Five men arrested in Paris knife attack - judicial source

French officials said the attack was terrorism.

A man poses with the new issue of French satirical weekly Charlie Hebdo at a cafe in Nice. (photo credit: REUTERS)
A man poses with the new issue of French satirical weekly Charlie Hebdo at a cafe in Nice.
(photo credit: REUTERS)
A man armed with a meat cleaver attacked and wounded two people on Friday who had stepped out for a cigarette in front of the Paris office building where Islamist militants gunned down employees of satirical magazine Charlie Hebdo five years ago.
Five men were arrested following a knife attack in Paris on Friday, a judicial source told Reuters.
French officials said the attack was terrorism. A police source told Reuters the suspect was 18 years of age and of Pakistani origin.
Nathan Messas, who lives near the building, told Reuters he heard a long, deathly shout from "a person who was screaming and screaming."
"Once again, hatred, gratuitous hatred. I was here five years ago. Five years later, we're here again. I don't know when this is going to end," he said.
The victims were taken to hospital but their lives were not in danger, officials said.
Prosecutors said they were provisionally treating the incident as terrorism, in part because of the symbolism of the place where the attacker struck.
The attack also coincided with the start this month of the trial of 14 alleged accomplices in the 2015 Charlie Hebdo attack. The gunmen behind that attack killed 12 people.

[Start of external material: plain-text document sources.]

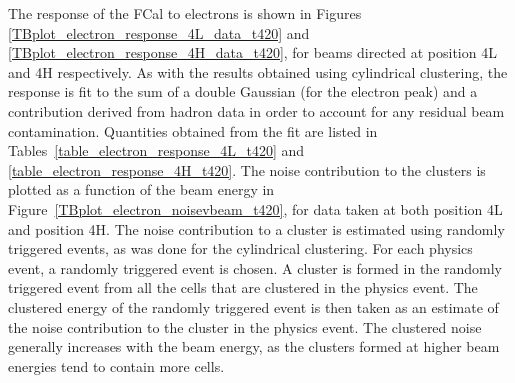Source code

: The response of the FCal to electrons is shown in Figures \ref{TBplot_electron_response_4L_data_t420} and \ref{TBplot_electron_response_4H_data_t420}, for beams directed at position 4L and 4H respectively. As with the results obtained using cylindrical clustering, the response is fit to the sum of a double Gaussian (for the electron peak) and a contribution derived from hadron data in order to account for any residual beam contamination. Quantities obtained from the fit are listed in Tables~\ref{table_electron_response_4L_t420} and \ref{table_electron_response_4H_t420}. The noise contribution to the clusters is plotted as a function of the beam energy in Figure~\ref{TBplot_electron_noisevbeam_t420}, for data taken at both position 4L and position 4H. The noise contribution to a cluster is estimated using randomly triggered events, as was done for the cylindrical clustering. For each physics event, a randomly triggered event is chosen. A cluster is formed in the randomly triggered event from all the cells that are clustered in the physics event. The clustered energy of the randomly triggered event is then taken as an estimate of the noise contribution to the cluster in the physics event. The clustered noise generally increases with the beam energy, as the clusters formed at higher beam energies tend to contain more cells.
%




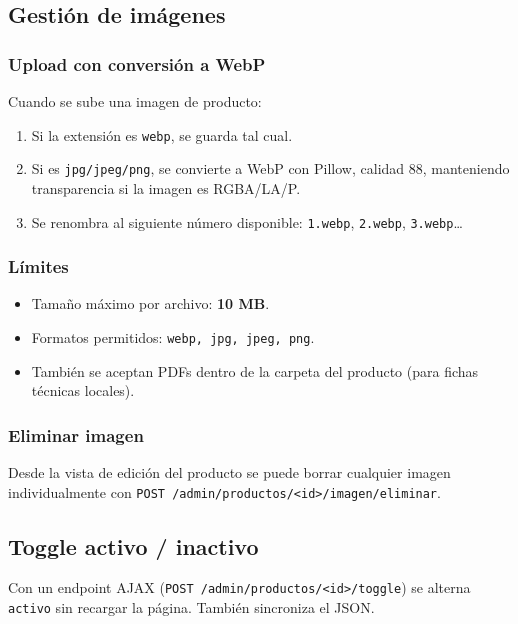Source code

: \documentclass[11pt,a4paper]{article}
\begin{document}
\subsection{Gestión de imágenes}

\subsubsection{Upload con conversión a WebP}

Cuando se sube una imagen de producto:

\begin{enumerate}[leftmargin=*]
    \item Si la extensión es \texttt{webp}, se guarda tal cual.
    \item Si es \texttt{jpg/jpeg/png}, se convierte a WebP con Pillow,
        calidad 88, manteniendo transparencia si la imagen es RGBA/LA/P.
    \item Se renombra al siguiente número disponible: \texttt{1.webp},
        \texttt{2.webp}, \texttt{3.webp}\ldots
\end{enumerate}

\subsubsection{Límites}
\begin{itemize}[leftmargin=*]
    \item Tamaño máximo por archivo: \textbf{10 MB}.
    \item Formatos permitidos: \texttt{webp, jpg, jpeg, png}.
    \item También se aceptan PDFs dentro de la carpeta del producto (para
        fichas técnicas locales).
\end{itemize}

\subsubsection{Eliminar imagen}
Desde la vista de edición del producto se puede borrar cualquier imagen
individualmente con \texttt{POST /admin/productos/<id>/imagen/eliminar}.

\subsection{Toggle activo / inactivo}

Con un endpoint AJAX (\texttt{POST /admin/productos/<id>/toggle}) se
alterna \texttt{activo} sin recargar la página. También sincroniza el
JSON.
\end{document}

Investigators said the militants wanted to avenge the publication of cartoons depicting the Prophet Mohammad in the magazine. Charlie Hebdo republished the cartoons on the eve of the trial this month.

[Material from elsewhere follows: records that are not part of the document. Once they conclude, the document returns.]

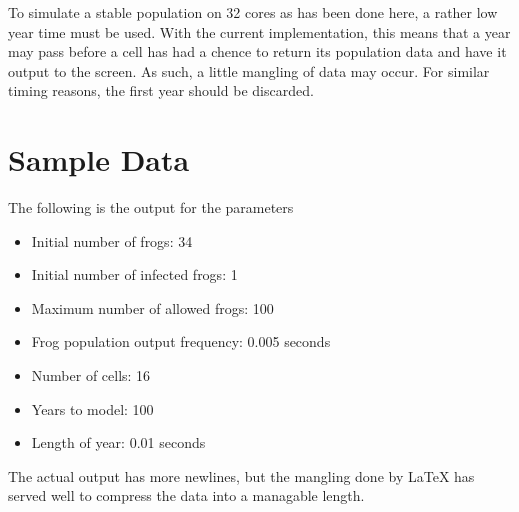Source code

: \documentclass[12pt,a4paper]{article}
\begin{document}
To simulate a stable population on 32 cores as has been done here,
a rather low year time must be used.
With the current implementation, this means that a year may pass
before a cell has had a chence to return its population data and have
it output to the screen.
As such, a little mangling of data may occur.
For similar timing reasons, the first year should be discarded.


\newpage
\appendix
\section{Sample Data}
The following is the output for the parameters
\begin{itemize}
    \item Initial number of frogs: 34
    \item Initial number of infected frogs: 1
    \item Maximum number of allowed frogs: 100
    \item Frog population output frequency: 0.005 seconds
    \item Number of cells: 16
    \item Years to model: 100
    \item Length of year: 0.01 seconds
\end{itemize}

The actual output has more newlines, but the mangling done by LaTeX
has served well to compress the data into a managable length.
\end{document}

A second suspect was detained and prosecutors were trying to establish his relation to the knife attacker. The second man is Algerian, according to the police source.
Prime Minister Jean Castex, who rushed to the scene, said: "The government is ... determined with all its means to fight terrorism."
CIGARETTE BREAK
Charlie Hebdo vacated its offices after the 2015 attack and is now in a secret location. The building is now used by a television production company.

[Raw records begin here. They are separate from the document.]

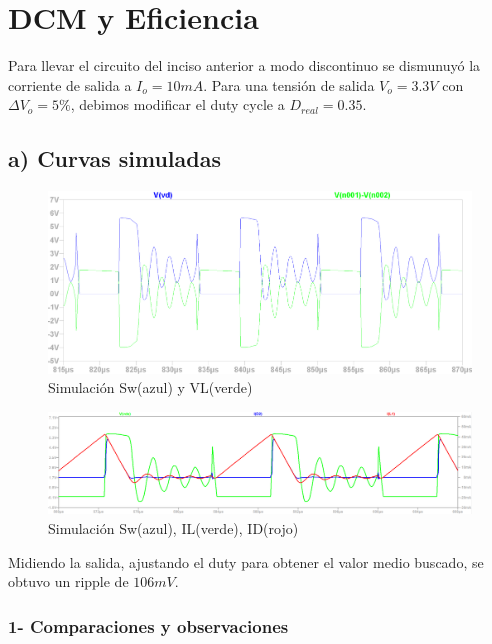 \documentclass[e4_tp1_main.tex]{subfiles}
\begin{document}
\section{DCM y Eficiencia}


Para llevar el circuito del inciso anterior a modo discontinuo se dismunuy\'o la corriente de salida a $I_o=10mA$.  Para una tensi\'on de salida $V_o=3.3V$ con $\Delta V_o =5\%$, debimos modificar el duty cycle a $D_{real}=0.35$.


\subsection*{a) Curvas simuladas}

\begin{figure}[H]
\centering
\includegraphics[width=0.9\linewidth]{Imagenes/Punto4/SW&VL}
\caption{Simulación Sw(azul) y VL(verde)}
\end{figure}

\begin{figure}[H]
\centering
\includegraphics[width=0.9\linewidth]{Imagenes/Punto4/SW&IL&ID}
\caption{Simulación Sw(azul), IL(verde), ID(rojo)}
\end{figure}

Midiendo la salida, ajustando el duty para obtener el valor medio buscado, se obtuvo un ripple de $106mV$.

\subsubsection*{1- Comparaciones y observaciones}
\end{document}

Two of its staff, a man and a woman, were in the street having a cigarette break when they were attacked, according to prosecutors and a colleague of the victims.
In the immediate aftermath, a neighbor said she saw blood on the ground and people pulling a wounded woman away into the office building.
She said workers repairing the road told her "a dark-skinned man randomly hit a lady with a big butcher's knife" in front of a mural that serves as a memorial to victims of the 2015 attack.
Paul Moreira, a journalist from the Premieres Lignes media production company, told French broadcaster BFM TV it was his colleagues who were attacked.
"It's somebody who was in the road with a meat cleaver who attacked them in front of our offices. It was chilling."
France has experienced a wave of attacks by Islamist militants in recent years and Friday's stabbing demonstrated the long shadow cast over the country by the Charlie Hebdo shootings.
Bombings and shootings in November 2015 at the Bataclan theater and sites around Paris killed 130 people, and in July 2016 an Islamist militant drove a truck through a crowd celebrating Bastille Day in Nice, killing 86.
Al-Qaeda, the militant Islamist group that claimed responsibility for the 2015 attack, threatened to attack Charlie Hebdo again after it republished the cartoons this month.
Police moved Charlie Hebdo's head of human resources from her home this week after threats against her life.
The staff of the magazine issued a statement expressing their support for the victims of Friday's attack. "Far from terrorizing us, such events should make us even more assertive in the defense of our values," the statement said.